■ **Exercise directions**: Print the whole listing below exactly as given, pictures excluded.

■ **Dataset records**:
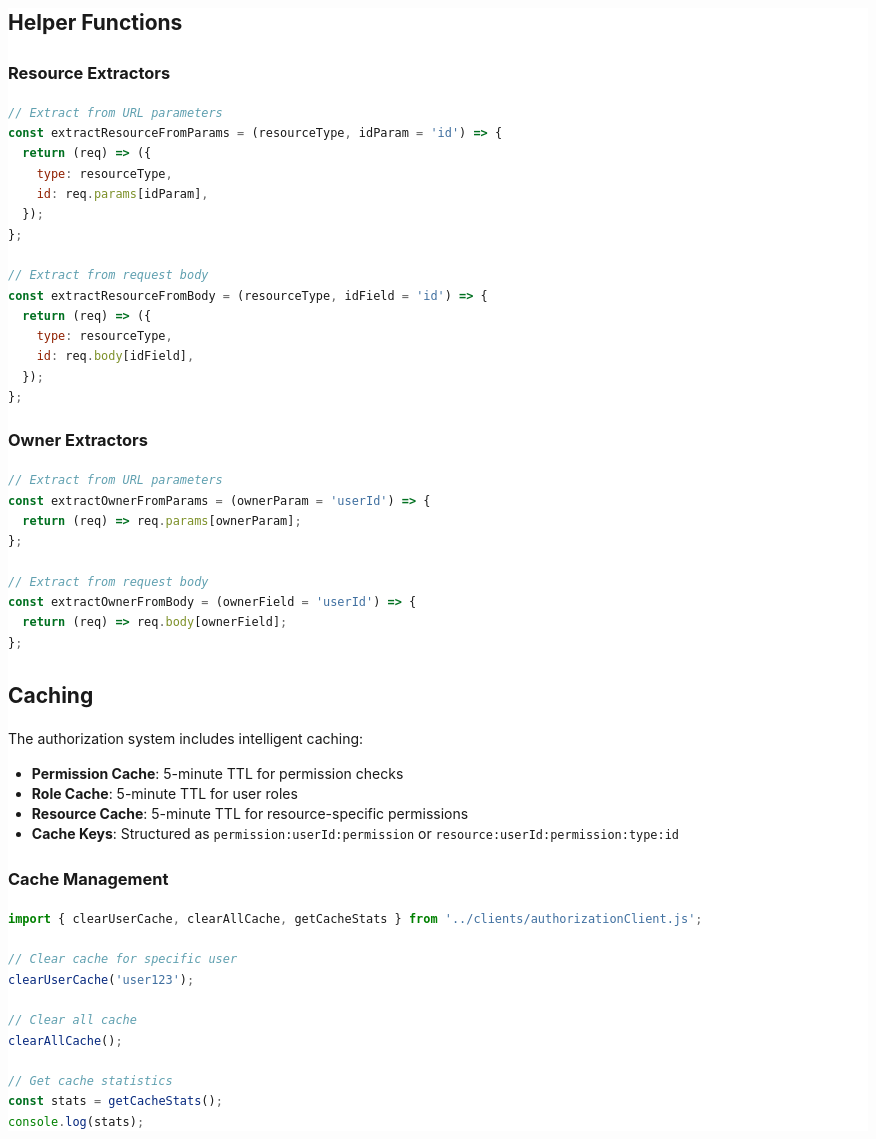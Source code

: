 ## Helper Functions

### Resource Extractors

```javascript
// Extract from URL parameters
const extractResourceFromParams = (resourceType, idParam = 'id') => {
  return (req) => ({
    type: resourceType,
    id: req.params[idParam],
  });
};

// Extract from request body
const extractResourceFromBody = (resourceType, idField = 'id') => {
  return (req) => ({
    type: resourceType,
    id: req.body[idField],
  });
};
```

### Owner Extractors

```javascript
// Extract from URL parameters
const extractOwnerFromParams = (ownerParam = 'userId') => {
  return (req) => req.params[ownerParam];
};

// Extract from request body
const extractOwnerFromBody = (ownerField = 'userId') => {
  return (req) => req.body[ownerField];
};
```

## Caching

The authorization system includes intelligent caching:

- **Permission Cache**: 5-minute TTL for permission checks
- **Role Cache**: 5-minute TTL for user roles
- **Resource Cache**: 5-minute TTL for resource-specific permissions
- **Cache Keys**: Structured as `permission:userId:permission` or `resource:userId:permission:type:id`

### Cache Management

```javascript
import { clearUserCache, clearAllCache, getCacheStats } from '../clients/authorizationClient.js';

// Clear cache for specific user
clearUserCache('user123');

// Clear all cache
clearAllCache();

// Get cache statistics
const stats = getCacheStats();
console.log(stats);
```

■ **Solution to this task**:
Source code

: ## Helper Functions

### Resource Extractors

```javascript
// Extract from URL parameters
const extractResourceFromParams = (resourceType, idParam = 'id') => {
  return (req) => ({
    type: resourceType,
    id: req.params[idParam],
  });
};

// Extract from request body
const extractResourceFromBody = (resourceType, idField = 'id') => {
  return (req) => ({
    type: resourceType,
    id: req.body[idField],
  });
};
```

### Owner Extractors

```javascript
// Extract from URL parameters
const extractOwnerFromParams = (ownerParam = 'userId') => {
  return (req) => req.params[ownerParam];
};

// Extract from request body
const extractOwnerFromBody = (ownerField = 'userId') => {
  return (req) => req.body[ownerField];
};
```

## Caching

The authorization system includes intelligent caching:

- **Permission Cache**: 5-minute TTL for permission checks
- **Role Cache**: 5-minute TTL for user roles
- **Resource Cache**: 5-minute TTL for resource-specific permissions
- **Cache Keys**: Structured as `permission:userId:permission` or `resource:userId:permission:type:id`

### Cache Management

```javascript
import { clearUserCache, clearAllCache, getCacheStats } from '../clients/authorizationClient.js';

// Clear cache for specific user
clearUserCache('user123');

// Clear all cache
clearAllCache();

// Get cache statistics
const stats = getCacheStats();
console.log(stats);
```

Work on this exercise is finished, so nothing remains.